§ INSTRUCTIONS TO FOLLOW
Could you transcribe every entry below exactly, leaving out the pictures?

§ DATA FOR THE TASK

=======

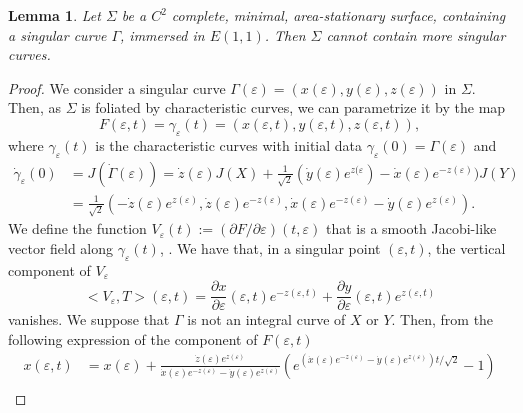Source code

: \documentclass[10pt]{amsart}
\newtheorem{lemma}[theorem]{Lemma}
\theoremstyle{definition}
\theoremstyle{remark}
\numberwithin{equation}{section}
\begin{document}
\begin{lemma} Let ${\Sigma}$ be a $C^2$ complete, minimal, area-stationary surface, containing a singular curve ${\Gamma}$, immersed in ${E(1,1)}$. Then ${\Sigma}$ cannot contain more singular curves. 
\end{lemma}

\begin{proof} We consider a singular curve ${\Gamma}({\varepsilon})=(x({\varepsilon}),y({\varepsilon}),z({\varepsilon}))$ in ${\Sigma}$. Then, as ${\Sigma}$ is foliated by characteristic curves, we can parametrize it by the map 
\[
F({\varepsilon},t)={\gamma}_{\varepsilon}(t)=(x({\varepsilon},t),y({\varepsilon},t),z({\varepsilon},t)),
\]
where ${\gamma}_{\varepsilon}(t)$ is the characteristic curves with initial data ${\gamma}_{\varepsilon}(0)={\Gamma}({\varepsilon})$ and 
\begin{equation}
\begin{split}
\dot{\gamma}_{\varepsilon}(0)&=J(\dot{\Gamma}({\varepsilon}))=\dot{z}({\varepsilon})J(X)+\frac{1}{\sqrt{2}}(\dot{y}({\varepsilon})e^{z({\varepsilon}})-\dot{x}({\varepsilon})e^{-z({\varepsilon})})J(Y)\\
&=  \frac{1}{\sqrt{2}}(-\dot{z}({\varepsilon})e^{z({\varepsilon})},\dot{z}({\varepsilon})e^{-z({\varepsilon})},\dot{x}({\varepsilon})e^{-z({\varepsilon})}-\dot{y}({\varepsilon})e^{z({\varepsilon})}).
\end{split}
\end{equation}
We define the function $V_{\varepsilon}(t):=(\partial F/\partial {\varepsilon})(t,{\varepsilon})$ that is a smooth Jacobi-like vector field along ${\gamma}_{\varepsilon}(t)$, \cite[Section~4]{MR3044134}. We have that, in a singular point $({\varepsilon},t)$, the vertical component of $V_{\varepsilon}$ 
\[
{\big<{V_{\varepsilon},T}\big>}({\varepsilon},t)=\frac{\partial x}{\partial{\varepsilon}}({\varepsilon},t)e^{-z({\varepsilon},t)}+\frac{\partial y}{\partial{\varepsilon}}({\varepsilon},t)e^{z({\varepsilon},t)}
\]
vanishes. We suppose that ${\Gamma}$ is not an integral curve of $X$ or $Y$. Then, from the following expression of the component of $F({\varepsilon},t)$
\begin{equation}\label{eq:parametrizzazionecurvaorizzontale}
\begin{split}
x({\varepsilon},t)&=x({\varepsilon})+\frac{\dot{z}({\varepsilon})e^{z({\varepsilon})}}{\dot{x}({\varepsilon})e^{-z({\varepsilon})}-\dot{y}({\varepsilon})e^{z({\varepsilon})}}(e^{(\dot{x}({\varepsilon})e^{-z({\varepsilon})}-\dot{y}({\varepsilon})e^{z({\varepsilon})})t/\sqrt{2}}-1)\\

\end{split}
\end{equation}
\end{proof}
\end{document}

=======

§ ANSWER FOR THIS EXERCISE
Source code

: \documentclass[10pt]{amsart}
\newtheorem{lemma}[theorem]{Lemma}
\theoremstyle{definition}
\theoremstyle{remark}
\numberwithin{equation}{section}
\begin{document}
\begin{lemma} Let ${\Sigma}$ be a $C^2$ complete, minimal, area-stationary surface, containing a singular curve ${\Gamma}$, immersed in ${E(1,1)}$. Then ${\Sigma}$ cannot contain more singular curves. 
\end{lemma}

\begin{proof} We consider a singular curve ${\Gamma}({\varepsilon})=(x({\varepsilon}),y({\varepsilon}),z({\varepsilon}))$ in ${\Sigma}$. Then, as ${\Sigma}$ is foliated by characteristic curves, we can parametrize it by the map 
\[
F({\varepsilon},t)={\gamma}_{\varepsilon}(t)=(x({\varepsilon},t),y({\varepsilon},t),z({\varepsilon},t)),
\]
where ${\gamma}_{\varepsilon}(t)$ is the characteristic curves with initial data ${\gamma}_{\varepsilon}(0)={\Gamma}({\varepsilon})$ and 
\begin{equation}
\begin{split}
\dot{\gamma}_{\varepsilon}(0)&=J(\dot{\Gamma}({\varepsilon}))=\dot{z}({\varepsilon})J(X)+\frac{1}{\sqrt{2}}(\dot{y}({\varepsilon})e^{z({\varepsilon}})-\dot{x}({\varepsilon})e^{-z({\varepsilon})})J(Y)\\
&=  \frac{1}{\sqrt{2}}(-\dot{z}({\varepsilon})e^{z({\varepsilon})},\dot{z}({\varepsilon})e^{-z({\varepsilon})},\dot{x}({\varepsilon})e^{-z({\varepsilon})}-\dot{y}({\varepsilon})e^{z({\varepsilon})}).
\end{split}
\end{equation}
We define the function $V_{\varepsilon}(t):=(\partial F/\partial {\varepsilon})(t,{\varepsilon})$ that is a smooth Jacobi-like vector field along ${\gamma}_{\varepsilon}(t)$, \cite[Section~4]{MR3044134}. We have that, in a singular point $({\varepsilon},t)$, the vertical component of $V_{\varepsilon}$ 
\[
{\big<{V_{\varepsilon},T}\big>}({\varepsilon},t)=\frac{\partial x}{\partial{\varepsilon}}({\varepsilon},t)e^{-z({\varepsilon},t)}+\frac{\partial y}{\partial{\varepsilon}}({\varepsilon},t)e^{z({\varepsilon},t)}
\]
vanishes. We suppose that ${\Gamma}$ is not an integral curve of $X$ or $Y$. Then, from the following expression of the component of $F({\varepsilon},t)$
\begin{equation}\label{eq:parametrizzazionecurvaorizzontale}
\begin{split}
x({\varepsilon},t)&=x({\varepsilon})+\frac{\dot{z}({\varepsilon})e^{z({\varepsilon})}}{\dot{x}({\varepsilon})e^{-z({\varepsilon})}-\dot{y}({\varepsilon})e^{z({\varepsilon})}}(e^{(\dot{x}({\varepsilon})e^{-z({\varepsilon})}-\dot{y}({\varepsilon})e^{z({\varepsilon})})t/\sqrt{2}}-1)\\

\end{split}
\end{equation}
\end{proof}
\end{document}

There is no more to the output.